Lebih jauh, diperlukan solusi praktis preventif jangka pendek dengan mengamankan para remaja yang terlibat tawuran.

“Supaya jadi efek jera dan edukasi pembinaan. Solusi praktis ini juga harus diikuti solusi jangka panjang yang didukung oleh semua pihak, mulai dari para pemuda sekolah atau yang pututus sekolah, siswa sendiri, orangtua, sekolah, peran pemerintah hingga aparat keamanan,” ujarnya.

Dalam penegakan hukum, dirinya mendorong proses yang berlaku saat ini utamanya memanggil keluarga dan orang tua, sehingga menjadi salah satu identifikasi potensi dini.

“Memang pelaku tawuran antar-remaja sulit ditindak dengan pasal-pasal pidana, pelaku tawuran hanya bisa dijerat hukum pidana jika tawuran itu menimbulkan korban luka ataupun sampai meninggal dunia,” jelasnya.

“Sehingga yang bisa ditindak jika ada tindak pidana, misalnya dari aksi membawa kayu, sajam sampai pengeroyokan dan penganiaan berakibat korban luka atau meninggal, apabila tidak ada korban ya cuma bisa dilakukan peringatan dan pembinaan,” sambungnya.
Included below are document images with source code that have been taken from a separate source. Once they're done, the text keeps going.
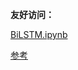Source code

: **友好访问：**

[BiLSTM.ipynb](https://nbviewer.jupyter.org/github/CoderBinGe/nlp-project/blob/master/sentiment-weibo/BiLSTM.ipynb)

[参考](https://github.com/Yazooliu/chinese_sentiments)
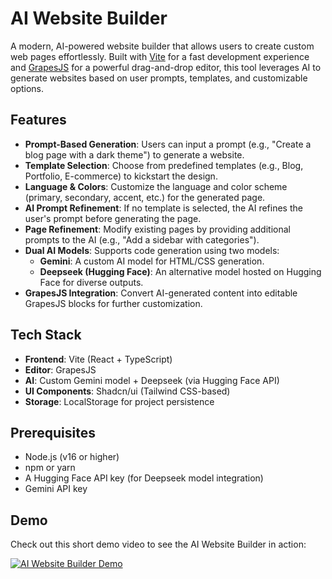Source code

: # AI Website Builder

A modern, AI-powered website builder that allows users to create custom web pages effortlessly. Built with [Vite](https://vitejs.dev/) for a fast development experience and [GrapesJS](https://grapesjs.com/) for a powerful drag-and-drop editor, this tool leverages AI to generate websites based on user prompts, templates, and customizable options.

## Features

- **Prompt-Based Generation**: Users can input a prompt (e.g., "Create a blog page with a dark theme") to generate a website.
- **Template Selection**: Choose from predefined templates (e.g., Blog, Portfolio, E-commerce) to kickstart the design.
- **Language & Colors**: Customize the language and color scheme (primary, secondary, accent, etc.) for the generated page.
- **AI Prompt Refinement**: If no template is selected, the AI refines the user's prompt before generating the page.
- **Page Refinement**: Modify existing pages by providing additional prompts to the AI (e.g., "Add a sidebar with categories").
- **Dual AI Models**: Supports code generation using two models:
  - **Gemini**: A custom AI model for HTML/CSS generation.
  - **Deepseek (Hugging Face)**: An alternative model hosted on Hugging Face for diverse outputs.
- **GrapesJS Integration**: Convert AI-generated content into editable GrapesJS blocks for further customization.

## Tech Stack

- **Frontend**: Vite (React + TypeScript)
- **Editor**: GrapesJS
- **AI**: Custom Gemini model + Deepseek (via Hugging Face API)
- **UI Components**: Shadcn/ui (Tailwind CSS-based)
- **Storage**: LocalStorage for project persistence

## Prerequisites

- Node.js (v16 or higher)
- npm or yarn
- A Hugging Face API key (for Deepseek model integration)
- Gemini API key

## Demo

Check out this short demo video to see the AI Website Builder in action:

[![AI Website Builder Demo](https://img.youtube.com/vi/tnyLSFLCHIw/0.jpg)](https://www.youtube.com/watch?v=tnyLSFLCHIw)
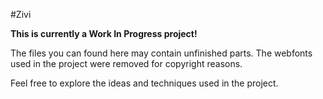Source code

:#Zivi

**This is currently a Work In Progress project!**

The files you can found here may contain unfinished parts.
The webfonts used in the project were removed for copyright reasons.

Feel free to explore the ideas and techniques used in the project.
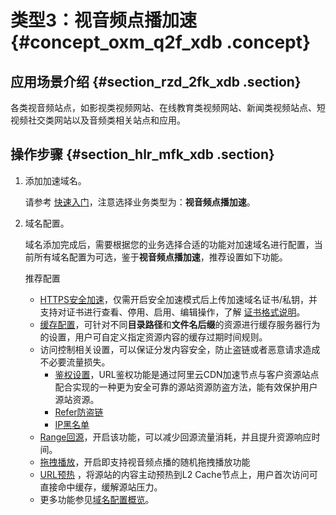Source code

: # 类型3：视音频点播加速 {#concept_oxm_q2f_xdb .concept}

## 应用场景介绍 {#section_rzd_2fk_xdb .section}

各类视音频站点，如影视类视频网站、在线教育类视频网站、新闻类视频站点、短视频社交类网站以及音频类相关站点和应用。

## 操作步骤 {#section_hlr_mfk_xdb .section}

1.  添加加速域名。

    请参考 [快速入门](../../../../intl.zh-CN/快速入门/快速入门.md#)，注意选择业务类型为：**视音频点播加速**。

2.  域名配置。

    域名添加完成后，需要根据您的业务选择合适的功能对加速域名进行配置，当前所有域名配置为可选，鉴于**视音频点播加速**，推荐设置如下功能。

    推荐配置

    -   [HTTPS安全加速](intl.zh-CN/用户指南/域名管理/HTTPS安全加速/HTTPS安全加速设置.md#)，仅需开启安全加速模式后上传加速域名证书/私钥，并支持对证书进行查看、停用、启用、编辑操作，了解 [证书格式说明](intl.zh-CN/用户指南/域名管理/HTTPS安全加速/证书格式说明.md#)。
    -   [缓存配置](intl.zh-CN/用户指南/域名管理/节点缓存设置/缓存配置.md#)，可针对不同**目录路径**和**文件名后缀**的资源进行缓存服务器行为的设置，用户可自定义指定资源内容的缓存过期时间规则。
    -   访问控制相关设置，可以保证分发内容安全，防止盗链或者恶意请求造成不必要流量损失。
        -   [鉴权设置](intl.zh-CN/用户指南/域名管理/访问控制设置/鉴权配置.md#)，URL鉴权功能是通过阿里云CDN加速节点与客户资源站点配合实现的一种更为安全可靠的源站资源防盗方法，能有效保护用户源站资源。
        -   [Refer防盗链](intl.zh-CN/用户指南/域名管理/访问控制设置/防盗链.md#)
        -   [IP黑名单](intl.zh-CN/用户指南/域名管理/访问控制设置/IP黑名单和白名单.md#)
    -   [Range回源](intl.zh-CN/用户指南/域名管理/视频相关配置/Range回源.md#)，开启该功能，可以减少回源流量消耗，并且提升资源响应时间。
    -   [拖拽播放](intl.zh-CN/用户指南/域名管理/视频相关配置/拖拽播放.md#)，开启即支持视音频点播的随机拖拽播放功能
    -   [URL预热](intl.zh-CN/用户指南/刷新缓存.md#) ，将源站的内容主动预热到L2 Cache节点上，用户首次访问可直接命中缓存，缓解源站压力。
    -   更多功能参见[域名配置概览](intl.zh-CN/用户指南/CDN功能列表.md#)。

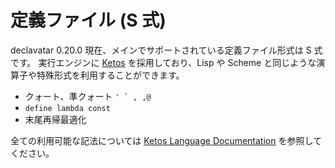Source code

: # 定義ファイル (S 式)

declavatar 0.20.0 現在、メインでサポートされている定義ファイル形式は S 式です。
実行エンジンに [Ketos](https://github.com/murarth/ketos) を採用しており、Lisp や Scheme と同じような演算子や特殊形式を利用することができます。

* クォート、準クォート <code>' \` , ,@</code>
* `define lambda const`
* 末尾再帰最適化

全ての利用可能な記法については [Ketos Language Documentation](https://github.com/murarth/ketos/blob/master/docs/README.md) を参照してください。
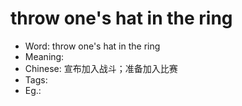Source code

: # throw one's hat in the ring

- Word: throw one's hat in the ring
- Meaning: 
- Chinese: 宣布加入战斗；准备加入比赛
- Tags: 
- Eg.: 
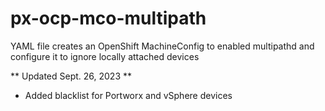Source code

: # px-ocp-mco-multipath

YAML file creates an OpenShift MachineConfig to enabled multipathd and configure it to ignore locally attached devices

** Updated Sept. 26, 2023 **
- Added blacklist for Portworx and vSphere devices

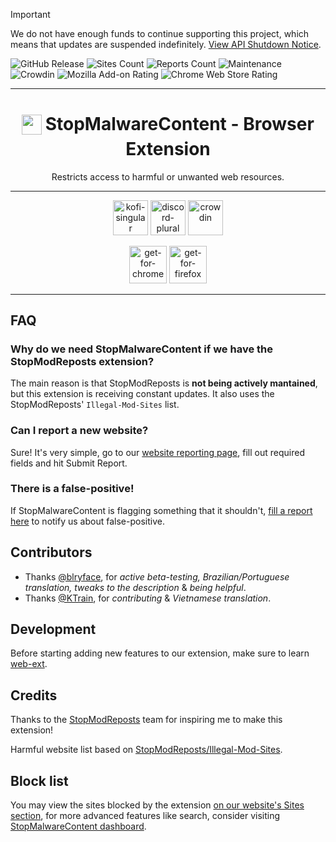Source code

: > [!IMPORTANT]  
> We do not have enough funds to continue supporting this project, which means that updates are suspended indefinitely. [View API Shutdown Notice](https://stopmalwarecontent.lodine.xyz/blog/15-06-25-project-status).

![GitHub Release](https://img.shields.io/github/v/release/StopMalwareContent/Extension)
![Sites Count](https://img.shields.io/badge/dynamic/json?url=https://smc-api.lodine.xyz%2Fstats&query=%24.sites&label=listed%20sites)
![Reports Count](https://img.shields.io/badge/dynamic/json?url=https://smc-api.lodine.xyz%2Fstats&query=%24.reports&label=in%20report%20queue)
![Maintenance](https://img.shields.io/badge/maintained%3F-stale-yellow.svg)
![Crowdin](https://badges.crowdin.net/stopmalwarecontent/localized.svg)
![Mozilla Add-on Rating](https://img.shields.io/amo/rating/stop-malware-content?label=Firefox)
![Chrome Web Store Rating](https://img.shields.io/chrome-web-store/rating/fiaoknmfemniellplflmbpbnagnpphkg?label=Chrome)

---

<p align="center">
  <h1 align="center">
    <sub>
      <img src="https://github.com/user-attachments/assets/73804e56-5d64-4255-82c0-c473dc88d5ea" width="32" height="32" />
    </sub>
    StopMalwareContent - Browser Extension
  </h1>
  <p align="center">Restricts access to harmful or unwanted web resources.</p>
</p>

---

<p align="center">
  <a href="https://ko-fi.com/nitrrine"><img alt="kofi-singular" height="56" src="https://cdn.jsdelivr.net/npm/@intergrav/devins-badges@3/assets/cozy/donate/kofi-singular_vector.svg"></a>
  <a href="https://discord.gg/C8VprernmY"><img alt="discord-plural" height="56" src="https://cdn.jsdelivr.net/npm/@intergrav/devins-badges@3/assets/cozy/social/discord-plural_vector.svg"></a>
  <a href="https://crowdin.com/project/stopmalwarecontent"><img alt="crowdin" height="56" src="https://cdn.jsdelivr.net/npm/@intergrav/devins-badges@3/assets/cozy/translate/crowdin_vector.svg"></a>
</p>

<p align="center">
  <a href="https://chromewebstore.google.com/detail/stop-malware-content/fiaoknmfemniellplflmbpbnagnpphkg"><img alt="get-for-chrome" height="60" src="https://github.com/user-attachments/assets/ee541ba4-246f-413f-a362-8fdfe55d0d00"></a>
  <a href="https://addons.mozilla.org/en-US/firefox/addon/stop-malware-content"><img alt="get-for-firefox" height="60" src="https://github.com/user-attachments/assets/59990490-3e9b-4a76-b974-2a8d0b8e6230"></a>
</p>

---

## FAQ

### Why do we need StopMalwareContent if we have the StopModReposts extension?

The main reason is that StopModReposts is **not being actively mantained**, but this extension is receiving constant updates. It also uses the StopModReposts' `Illegal-Mod-Sites` list.

### Can I report a new website?

Sure! It's very simple, go to our [website reporting page](https://smc-dashboard.pages.dev/report), fill out required fields and hit Submit Report.

### There is a false-positive!

If StopMalwareContent is flagging something that it shouldn't, [fill a report here](https://smc-dashboard.pages.dev/report) to notify us about false-positive.

## Contributors

- Thanks [@blryface](https://github.com/blryface), for _active beta-testing, Brazilian/Portuguese translation, tweaks to the description_ & _being helpful_.
- Thanks [@KTrain](https://github.com/KTrain5169), for _contributing_ & _Vietnamese translation_.

## Development

Before starting adding new features to our extension, make sure to learn [web-ext](https://extensionworkshop.com/documentation/develop/getting-started-with-web-ext/).

## Credits

Thanks to the [StopModReposts](https://stopmodreposts.org/) team for inspiring me to make this extension!

Harmful website list based on [StopModReposts/Illegal-Mod-Sites](https://github.com/StopModReposts/Illegal-Mod-Sites).

## Block list

You may view the sites blocked by the extension [on our website's Sites section](https://stopmalwarecontent.lodine.xyz/sites), for more advanced features like search, consider visiting [StopMalwareContent dashboard](https://smc-dashboard.pages.dev/domains).
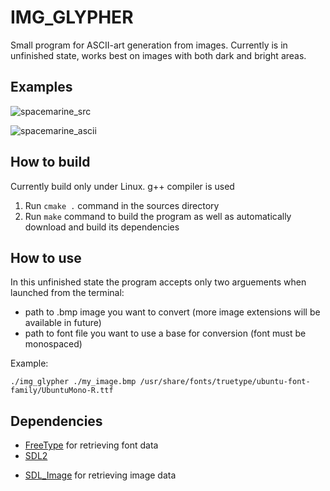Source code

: # IMG_GLYPHER

Small program for ASCII-art generation from images. Currently is in unfinished state,
works best on images with both dark and bright areas.

## Examples

![spacemarine_src]

![spacemarine_ascii]

## How to build

Currently build only under Linux. g++ compiler is used

1. Run `cmake .` command in the sources directory
2. Run `make` command to build the program as well as automatically download
and build its dependencies

## How to use

In this unfinished state the program accepts only two arguements when launched
from the terminal:
* path to .bmp image you want to convert (more image extensions will be available in future)
* path to font file you want to use a base for conversion (font must be monospaced)

Example:

`./img_glypher ./my_image.bmp /usr/share/fonts/truetype/ubuntu-font-family/UbuntuMono-R.ttf`

## Dependencies

* [FreeType](http://freetype.org/) for retrieving font data
* [SDL2](https://www.libsdl.org/download-2.0.php)
+ [SDL_Image](https://www.libsdl.org/projects/SDL_image/) for retrieving image data


[spacemarine_src]:http://i.imgur.com/uVqEyLb.jpg
[spacemarine_ascii]:http://i.imgur.com/Z2M6zIO.png
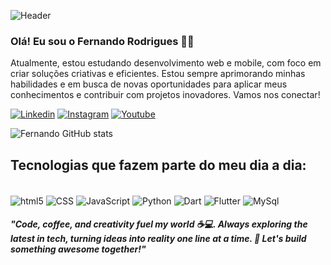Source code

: ![Header](https://user-images.githubusercontent.com/67978032/171757505-6a2bf896-affd-415b-b060-bed1cdf1ce8f.png)

### Olá! Eu sou o Fernando Rodrigues ✌🏾
Atualmente, estou estudando desenvolvimento web e mobile, com foco em criar soluções criativas e eficientes. Estou sempre aprimorando minhas habilidades e em busca de novas oportunidades para aplicar meus conhecimentos e contribuir com projetos inovadores. Vamos nos conectar!


[![Linkedin](https://img.shields.io/badge/LinkedIn-0077B5?style=for-the-badge&logo=linkedin&logoColor=white)](https://www.linkedin.com/in/fernando-rodrigues-79133227/)
[![Instagram](https://img.shields.io/badge/Instagram-E4405F?style=for-the-badge&logo=instagram&logoColor=white)](https://www.instagram.com/fernandorf_dev/)
[![Youtube](https://img.shields.io/badge/YouTube-FF0000?style=for-the-badge&logo=youtube&logoColor=white)](https://www.youtube.com/@fernandorodriguesfonseca4376)

![Fernando GitHub stats](https://github-readme-stats.vercel.app/api?username=FernandoRodrigues13&show_icons=true&theme=tokyonight)


## Tecnologias que fazem parte do meu dia a dia:

<div style="display: inline_block"><br/>
<img align="center" alt="html5" src="https://img.shields.io/badge/HTML5-E34F26?style=for-the-badge&logo=html5&logoColor=white" />
<img align="center" alt="CSS" src="https://img.shields.io/badge/CSS3-1572B6?style=for-the-badge&logo=css3&logoColor=white" />
<img align="center" alt="JavaScript" src="https://img.shields.io/badge/JavaScript-323330?style=for-the-badge&logo=javascript&logoColor=F7DF1E" />
<img align="center" alt="Python" src="https://img.shields.io/badge/Python-3776AB?style=for-the-badge&logo=python&logoColor=white" />
<img align="center" alt="Dart" src="https://img.shields.io/badge/Dart-0175C2?style=for-the-badge&logo=dart&logoColor=white" />
<img align="center" alt="Flutter" src="https://img.shields.io/badge/Flutter-02569B?style=for-the-badge&logo=flutter&logoColor=white" />
<img align="center" alt="MySql" src="https://img.shields.io/badge/MySQL-00000F?style=for-the-badge&logo=mysql&logoColor=white" />
</div>

#### <i>"Code, coffee, and creativity fuel my world ☕💻. Always exploring the latest in tech, turning ideas into reality one line at a time. 🚀 Let's build something awesome together!"

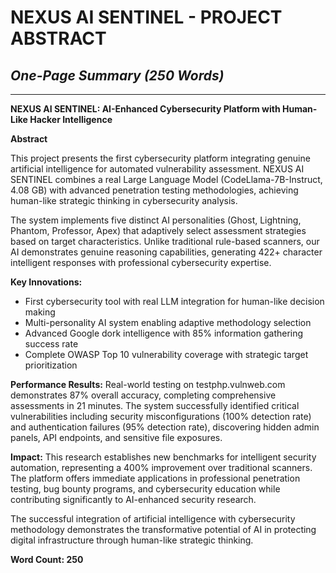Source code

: #  NEXUS AI SENTINEL - PROJECT ABSTRACT
## *One-Page Summary (250 Words)*

---

**NEXUS AI SENTINEL: AI-Enhanced Cybersecurity Platform with Human-Like Hacker Intelligence**

**Abstract**

This project presents the first cybersecurity platform integrating genuine artificial intelligence for automated vulnerability assessment. NEXUS AI SENTINEL combines a real Large Language Model (CodeLlama-7B-Instruct, 4.08 GB) with advanced penetration testing methodologies, achieving human-like strategic thinking in cybersecurity analysis.

The system implements five distinct AI personalities (Ghost, Lightning, Phantom, Professor, Apex) that adaptively select assessment strategies based on target characteristics. Unlike traditional rule-based scanners, our AI demonstrates genuine reasoning capabilities, generating 422+ character intelligent responses with professional cybersecurity expertise.

**Key Innovations:**
- First cybersecurity tool with real LLM integration for human-like decision making
- Multi-personality AI system enabling adaptive methodology selection
- Advanced Google dork intelligence with 85% information gathering success rate
- Complete OWASP Top 10 vulnerability coverage with strategic target prioritization

**Performance Results:**
Real-world testing on testphp.vulnweb.com demonstrates 87% overall accuracy, completing comprehensive assessments in 21 minutes. The system successfully identified critical vulnerabilities including security misconfigurations (100% detection rate) and authentication failures (95% detection rate), discovering hidden admin panels, API endpoints, and sensitive file exposures.

**Impact:**
This research establishes new benchmarks for intelligent security automation, representing a 400% improvement over traditional scanners. The platform offers immediate applications in professional penetration testing, bug bounty programs, and cybersecurity education while contributing significantly to AI-enhanced security research.

The successful integration of artificial intelligence with cybersecurity methodology demonstrates the transformative potential of AI in protecting digital infrastructure through human-like strategic thinking.

**Word Count: 250**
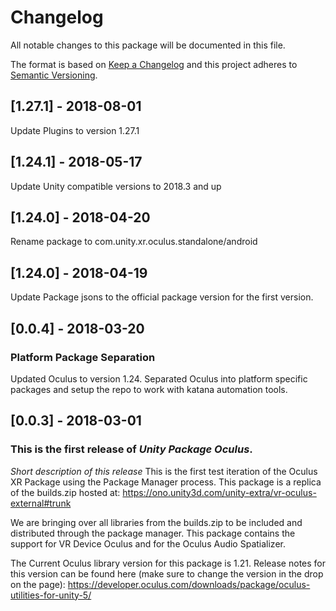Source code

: # Changelog
All notable changes to this package will be documented in this file.

The format is based on [Keep a Changelog](http://keepachangelog.com/en/1.0.0/)
and this project adheres to [Semantic Versioning](http://semver.org/spec/v2.0.0.html).

## [1.27.1] - 2018-08-01

Update Plugins to version 1.27.1

## [1.24.1] - 2018-05-17

Update Unity compatible versions to 2018.3 and up

## [1.24.0] - 2018-04-20

Rename package to com.unity.xr.oculus.standalone/android

## [1.24.0] - 2018-04-19

Update Package jsons to the official package version for the first version.

## [0.0.4] - 2018-03-20

### Platform Package Separation

Updated Oculus to version 1.24.
Separated Oculus into platform specific packages and setup the repo to work with katana automation tools.

## [0.0.3] - 2018-03-01

### This is the first release of *Unity Package Oculus*.

*Short description of this release*
This is the first test iteration of the Oculus XR Package using the Package Manager process. This package is a replica of the builds.zip hosted at:
https://ono.unity3d.com/unity-extra/vr-oculus-external#trunk

We are bringing over all libraries from the builds.zip to be included and distributed through the package manager.
This package contains the support for VR Device Oculus and for the Oculus Audio Spatializer.

The Current Oculus library version for this package is 1.21. Release notes for this version can be found here
(make sure to change the version in the drop on the page):
https://developer.oculus.com/downloads/package/oculus-utilities-for-unity-5/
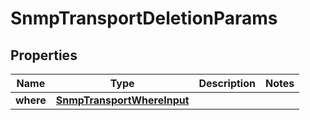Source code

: 

# SnmpTransportDeletionParams


## Properties

Name | Type | Description | Notes
------------ | ------------- | ------------- | -------------
**where** | [**SnmpTransportWhereInput**](SnmpTransportWhereInput.md) |  |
Selama ini pelaku tawuran yang tertangkap hanya diberi peringatan dan nasihat, lalu kemudian diserahkan ke orangtuanya.

Kalau alasan di bawah umur, apabila ada unsur pidananya biasanya mereka dikenakan pidana dan ditempatkan di tahanan anak atau melalui penyelesaian diversi.

“Saya berharap semua pihak perlu melihat sisi lain, menggali fakta-fakta secara menyeluruh dari sebuah tindakan tawuran para remaja, dari unsur objektif/physical yaitu actus reus (perbuatan yang melanggar undang-undang) dan unsur subjektif/mental yaitumens rea(sikap batin pelaku ketika melakukan tindak pidana) sehingga perlu preventif pencegahan secara komprehensif sejak saat ini untuk generasi banua yang lebih baik kedepan,” ujarnya.